What makes a good public speaking voice? Is it better to speak in a flat or oscillating voice? Where should you put emphasis as you speak?
The best speech in the world will fall flat if the speaker doesn’t appear and sound genuine and passionate. According to Chris Anderson, the author of TED Talks, there are three things you can do with your voice and body to be as enigmatic as possible when speaking.
Here’s how to bring your best to stage using voice and movement.

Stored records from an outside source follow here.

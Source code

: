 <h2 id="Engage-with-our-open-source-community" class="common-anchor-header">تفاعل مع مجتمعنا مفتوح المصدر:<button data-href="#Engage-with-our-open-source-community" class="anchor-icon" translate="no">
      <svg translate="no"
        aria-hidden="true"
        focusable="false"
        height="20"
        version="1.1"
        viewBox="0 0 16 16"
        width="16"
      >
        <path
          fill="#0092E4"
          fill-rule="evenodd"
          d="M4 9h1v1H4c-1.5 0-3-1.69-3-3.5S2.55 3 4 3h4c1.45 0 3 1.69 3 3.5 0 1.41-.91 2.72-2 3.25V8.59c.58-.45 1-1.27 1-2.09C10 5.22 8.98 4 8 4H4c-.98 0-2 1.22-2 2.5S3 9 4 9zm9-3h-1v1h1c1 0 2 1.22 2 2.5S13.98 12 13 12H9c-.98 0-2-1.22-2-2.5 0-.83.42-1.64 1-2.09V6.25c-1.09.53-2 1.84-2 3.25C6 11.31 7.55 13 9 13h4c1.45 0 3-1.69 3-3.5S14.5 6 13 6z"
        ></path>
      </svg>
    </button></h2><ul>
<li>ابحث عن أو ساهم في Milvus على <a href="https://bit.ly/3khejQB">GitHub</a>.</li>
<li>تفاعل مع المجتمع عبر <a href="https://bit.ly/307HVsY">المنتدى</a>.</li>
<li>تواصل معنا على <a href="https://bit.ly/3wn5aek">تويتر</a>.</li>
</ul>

Technique #1: Speak With Inflection
When it comes to public speaking, voice and inflection are extremely important. Nobody wants to listen to a robot. Anderson argues that a speech without emotion and inflection will accomplish the same (if not less) than if you emailed your words to the audience. To inspire your listeners, use your voice to show them which parts are important. When should they be angry? When should they feel sympathy? Guide them with your voice. If, while rehearsing, you struggle with where to add inflection, Anderson offers a strategy:
- Underline the most important sentences in your speech. When you’re practicing your speech and see this, put a stronger emphasis into your voice.
- Double underline the most important words and put even more emphasis there.
- Draw a wavy line under the less important sentences. These ones you can breeze through casually while speaking.
- Put a blob of ink before the biggest moment in your speech and use it as an indicator to add a dramatic pause.
Anderson suggests that you record yourself using these strategies, listen to how you sound, and make adjustments accordingly.
|The Power of Voice in Communicating Emotions|
Anderson says that speaking is more powerful than written communication as long as there is emotion and emphasis in your voice. One study supports this notion by showing that when it comes to communicating emotions, sound carries as much weight as words.
A 2019 study conducted at UC Berkeley determined that humans can identify at least 24 emotions via sound without any words being used. The researchers used nonverbal exclamations that they titled “vocal bursts” and found that listeners could easily distinguish emotions between similar sounds—for example, a sigh of relief and a sigh of disappointment, or a surprised gasp and a scared gasp. They created an interactive sound map to display their findings.
This study shows how much power our literal voices hold when we speak. If the sounds you make support your words, the audience will trust you. However, if they don’t align, your audience will be confused at best and distrustful at worst.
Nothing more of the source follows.